# WTS: Western Ultramount MVP Plus 8-6 NJ



## captadamnj (Jan 20, 2004)

Excellent condition, pictures should speak for themselves. Located in Atlantic County, NJ. This plow is 10 years old. It has been used for light commercial (lots, no roads). Average snowfall here is less than 20" per year, maybe 30" in a good season, used 4-6 times per season. 

Annual fluid changes
Fluid Film'd for lubrication and protection
Shed stored when not used
All fittings protected with grease tape
Electrical connections protected with dielectric grease
Washed and re-lubed after every use
Good cutting edge with clean scrape
Winter Equipment Xtendor Guards installed, extends cutting edge life as well as provides curb protection
New deflector installed this season
Selling plowside only and will include some spare hoses for you.

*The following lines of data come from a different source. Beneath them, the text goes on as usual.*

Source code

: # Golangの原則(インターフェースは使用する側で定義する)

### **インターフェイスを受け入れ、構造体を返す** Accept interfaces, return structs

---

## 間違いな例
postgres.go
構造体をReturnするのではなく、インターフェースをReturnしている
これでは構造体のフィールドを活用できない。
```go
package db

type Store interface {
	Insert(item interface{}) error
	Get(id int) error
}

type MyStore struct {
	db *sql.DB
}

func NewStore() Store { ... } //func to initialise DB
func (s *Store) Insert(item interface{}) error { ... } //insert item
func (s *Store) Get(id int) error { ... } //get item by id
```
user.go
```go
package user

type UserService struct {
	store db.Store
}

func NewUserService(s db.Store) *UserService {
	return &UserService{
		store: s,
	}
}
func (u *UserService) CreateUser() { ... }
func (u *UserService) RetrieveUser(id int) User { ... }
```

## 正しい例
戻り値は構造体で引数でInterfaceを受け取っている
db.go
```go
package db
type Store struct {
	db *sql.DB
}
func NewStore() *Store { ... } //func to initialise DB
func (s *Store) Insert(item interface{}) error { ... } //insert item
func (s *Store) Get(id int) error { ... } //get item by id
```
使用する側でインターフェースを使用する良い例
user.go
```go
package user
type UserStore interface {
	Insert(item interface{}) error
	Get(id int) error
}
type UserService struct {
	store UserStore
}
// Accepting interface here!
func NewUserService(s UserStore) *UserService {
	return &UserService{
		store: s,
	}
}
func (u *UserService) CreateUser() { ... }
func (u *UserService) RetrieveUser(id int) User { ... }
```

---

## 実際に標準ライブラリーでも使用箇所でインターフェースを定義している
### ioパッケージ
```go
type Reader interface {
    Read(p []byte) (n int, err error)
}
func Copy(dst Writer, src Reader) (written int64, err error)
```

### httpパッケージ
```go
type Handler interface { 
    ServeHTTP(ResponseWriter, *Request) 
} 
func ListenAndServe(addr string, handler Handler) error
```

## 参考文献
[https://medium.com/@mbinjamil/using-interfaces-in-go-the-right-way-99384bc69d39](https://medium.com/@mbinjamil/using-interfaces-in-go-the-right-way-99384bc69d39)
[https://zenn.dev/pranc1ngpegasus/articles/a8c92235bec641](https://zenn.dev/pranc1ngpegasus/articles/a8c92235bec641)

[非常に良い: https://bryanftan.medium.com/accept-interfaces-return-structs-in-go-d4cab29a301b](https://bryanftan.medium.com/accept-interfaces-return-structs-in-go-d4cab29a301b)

Come pick up or willing to travel an hour or so to help with delivery. You will be hard pressed to find a better piece of used equipment. Asking $3,650 OBO.


----------



## captadamnj (Jan 20, 2004)

Giving this a bump up. Had a handful of inquiries, and I will update price based on my conversations with those that have expressed interest. First $3k takes it. You won't find a better piece of equipment at that price. Also making available a controller and receivers. Very good condition receivers for an additional $200 and a like new Western joystick with mounting bracking for $250. Also, if you are outside the approx. one hour I listed but are interested, please reach out, happy to try to work something out for someone if I have to take it a bit further.


----------



## captadamnj (Jan 20, 2004)

SOLD, thank you!


----------